One way to get to positive: a mode of thought called parallel thinking. In personal decisions as well as corporate settings, Dr. Edward de Bono suggests parallel thinking—which is also the name of his innovative book. One reason: it's collaborative. De Bono, born in Malta, has degrees in psychology, physiology, and medicine, and extensive wisdom about logic and decision-making.
Either Loki, the Norse god of mischief, or the Library Angel must have been hanging around the computer room when I took his book off the shelf and put it on my coffee table this week. Why? Not only because it is useful personally, but because of the New York Times article, “Turning to the Web for a Medical Diagnosis,” online this morning. Author Sabrina Tavernise has now made it to my short list of people to invite to lunch someday.
She notes in her article that over a third of American adults in a Pew Research Center study reported that they had at one time or another used the web to actually diagnose a medical condition, even for someone besides themselves.
As it happens, I am a card-carrying member of the “Knowledge is for everybody” club.
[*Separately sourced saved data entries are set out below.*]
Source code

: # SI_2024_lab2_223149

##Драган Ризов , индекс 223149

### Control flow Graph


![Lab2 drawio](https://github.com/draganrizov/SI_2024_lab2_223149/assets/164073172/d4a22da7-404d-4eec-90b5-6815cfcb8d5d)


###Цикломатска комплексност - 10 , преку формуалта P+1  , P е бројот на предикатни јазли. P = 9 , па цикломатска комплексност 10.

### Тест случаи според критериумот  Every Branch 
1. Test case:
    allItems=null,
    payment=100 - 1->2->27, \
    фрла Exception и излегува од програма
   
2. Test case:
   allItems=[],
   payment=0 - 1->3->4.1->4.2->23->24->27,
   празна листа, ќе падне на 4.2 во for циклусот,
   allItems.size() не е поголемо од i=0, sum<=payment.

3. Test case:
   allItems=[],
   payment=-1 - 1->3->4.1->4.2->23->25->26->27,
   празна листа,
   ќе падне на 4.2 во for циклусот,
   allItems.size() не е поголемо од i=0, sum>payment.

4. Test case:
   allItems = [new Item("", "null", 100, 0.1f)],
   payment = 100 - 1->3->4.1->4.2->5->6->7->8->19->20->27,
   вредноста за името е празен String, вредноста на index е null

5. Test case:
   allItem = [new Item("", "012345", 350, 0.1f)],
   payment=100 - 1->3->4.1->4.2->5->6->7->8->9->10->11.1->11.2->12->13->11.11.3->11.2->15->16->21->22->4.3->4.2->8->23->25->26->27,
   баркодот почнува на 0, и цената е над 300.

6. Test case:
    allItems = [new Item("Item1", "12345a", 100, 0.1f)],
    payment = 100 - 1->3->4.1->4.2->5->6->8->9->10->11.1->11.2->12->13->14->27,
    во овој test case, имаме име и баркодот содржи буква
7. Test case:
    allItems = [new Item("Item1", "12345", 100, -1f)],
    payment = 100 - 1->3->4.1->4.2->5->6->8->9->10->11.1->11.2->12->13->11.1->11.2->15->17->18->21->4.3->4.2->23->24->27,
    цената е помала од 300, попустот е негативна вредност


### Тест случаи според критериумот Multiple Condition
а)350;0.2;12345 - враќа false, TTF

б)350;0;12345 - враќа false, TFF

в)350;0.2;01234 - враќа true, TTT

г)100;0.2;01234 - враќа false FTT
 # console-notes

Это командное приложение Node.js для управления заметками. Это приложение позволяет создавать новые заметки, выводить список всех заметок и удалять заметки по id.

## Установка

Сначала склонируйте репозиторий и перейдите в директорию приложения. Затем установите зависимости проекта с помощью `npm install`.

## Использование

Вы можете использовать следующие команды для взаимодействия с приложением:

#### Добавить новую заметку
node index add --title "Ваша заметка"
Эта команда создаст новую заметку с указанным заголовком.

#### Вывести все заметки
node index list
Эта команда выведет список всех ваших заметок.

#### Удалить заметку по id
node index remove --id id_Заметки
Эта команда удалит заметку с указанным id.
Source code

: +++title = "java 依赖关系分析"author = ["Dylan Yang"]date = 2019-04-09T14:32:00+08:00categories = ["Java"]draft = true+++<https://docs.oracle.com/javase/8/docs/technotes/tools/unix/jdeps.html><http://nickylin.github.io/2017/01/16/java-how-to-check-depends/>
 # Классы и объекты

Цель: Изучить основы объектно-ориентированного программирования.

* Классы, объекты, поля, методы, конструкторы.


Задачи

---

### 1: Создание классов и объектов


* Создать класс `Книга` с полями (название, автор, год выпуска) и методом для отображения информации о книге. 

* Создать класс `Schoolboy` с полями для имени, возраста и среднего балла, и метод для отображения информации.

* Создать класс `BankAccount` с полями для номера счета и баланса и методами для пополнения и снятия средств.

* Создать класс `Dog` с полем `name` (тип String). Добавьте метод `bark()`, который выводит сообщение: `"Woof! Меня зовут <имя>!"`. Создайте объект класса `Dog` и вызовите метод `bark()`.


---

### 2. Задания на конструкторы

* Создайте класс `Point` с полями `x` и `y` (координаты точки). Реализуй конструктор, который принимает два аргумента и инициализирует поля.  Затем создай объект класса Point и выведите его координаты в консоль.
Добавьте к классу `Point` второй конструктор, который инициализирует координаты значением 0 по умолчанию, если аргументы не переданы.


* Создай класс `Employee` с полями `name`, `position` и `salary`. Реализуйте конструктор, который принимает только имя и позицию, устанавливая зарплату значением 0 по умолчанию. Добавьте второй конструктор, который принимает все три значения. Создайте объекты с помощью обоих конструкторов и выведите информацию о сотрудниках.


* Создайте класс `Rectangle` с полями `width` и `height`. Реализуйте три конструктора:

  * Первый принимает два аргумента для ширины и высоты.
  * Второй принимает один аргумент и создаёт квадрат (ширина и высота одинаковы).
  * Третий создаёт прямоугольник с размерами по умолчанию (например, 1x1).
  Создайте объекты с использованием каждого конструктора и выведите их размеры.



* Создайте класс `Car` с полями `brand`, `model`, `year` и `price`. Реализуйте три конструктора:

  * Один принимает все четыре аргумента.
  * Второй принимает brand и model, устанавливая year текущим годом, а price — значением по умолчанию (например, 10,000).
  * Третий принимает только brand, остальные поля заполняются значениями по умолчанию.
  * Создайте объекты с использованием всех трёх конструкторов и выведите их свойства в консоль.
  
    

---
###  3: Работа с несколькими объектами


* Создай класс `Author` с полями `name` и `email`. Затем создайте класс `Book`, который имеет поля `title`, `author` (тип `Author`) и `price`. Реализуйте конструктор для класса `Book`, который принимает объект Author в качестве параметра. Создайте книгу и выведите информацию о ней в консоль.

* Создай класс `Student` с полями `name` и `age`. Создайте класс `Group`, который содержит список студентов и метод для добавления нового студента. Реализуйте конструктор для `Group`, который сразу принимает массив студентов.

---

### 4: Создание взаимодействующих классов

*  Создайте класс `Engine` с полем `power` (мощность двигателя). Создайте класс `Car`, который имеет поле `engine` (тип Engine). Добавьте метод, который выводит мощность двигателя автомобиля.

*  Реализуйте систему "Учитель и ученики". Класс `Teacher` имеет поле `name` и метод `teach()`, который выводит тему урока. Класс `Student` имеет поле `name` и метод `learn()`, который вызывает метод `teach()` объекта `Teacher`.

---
De Bono takes that stand, too, but adds to it five other hats to wear. In fact, he calls his process “Six Hats.”
What it involves is putting ideas and views parallel to each other instead of having them compete while you think about them. He points out that it is not a typically Western mode of thinking, but has been used in South Africa by a newspaper editorial board, Mormon Church senior staff, and executives in Argentina, Shanghai, and Japan.
The person or persons doing the thinking should wear one metaphorical hat at a time, de Bono says, and think about the problem at hand solely in that mode for the time being. He gives each hat a color so that they are easier to understand.
The white hat is information, both what there is and what is needed. The second hat is emotions, intuition, and feelings, and it is a red hat. It honors the importance of these and provides a space and time to set them all out. Third is the black hat, for risk assessment and judgment.
Fourth is the yellow hat, for benefits and values, ways and mean. Next is the green hat, which seeks and discovers, de Bono says, creativity and possibility. And sixth is the blue hat, under which the group facilitator or the group itself manages the entire process.
De Bono points out that once everyone has set down their ideas in parallel under each hat, the decision is often clear right then. He also outlines designs for further exploration in case they are not.
For instance,Tavernise notes that 41 percent of those who used the internet for medical diagnosis said that a doctor confirmed their diagnosis and 18 percent said that their doctor did not agree with it. Only a third of those said they didn’t seek confirmation of it. In other words, 59 percent of those surveyed did seek medical help with what they were researching.
In the case of the Pew study results, those surveyed were proving de Bono’s plan is practical: in effect, setting down their information, their emotions, the risk assessment, the benefits, and the possibilities, all the while managing their thinking during the process.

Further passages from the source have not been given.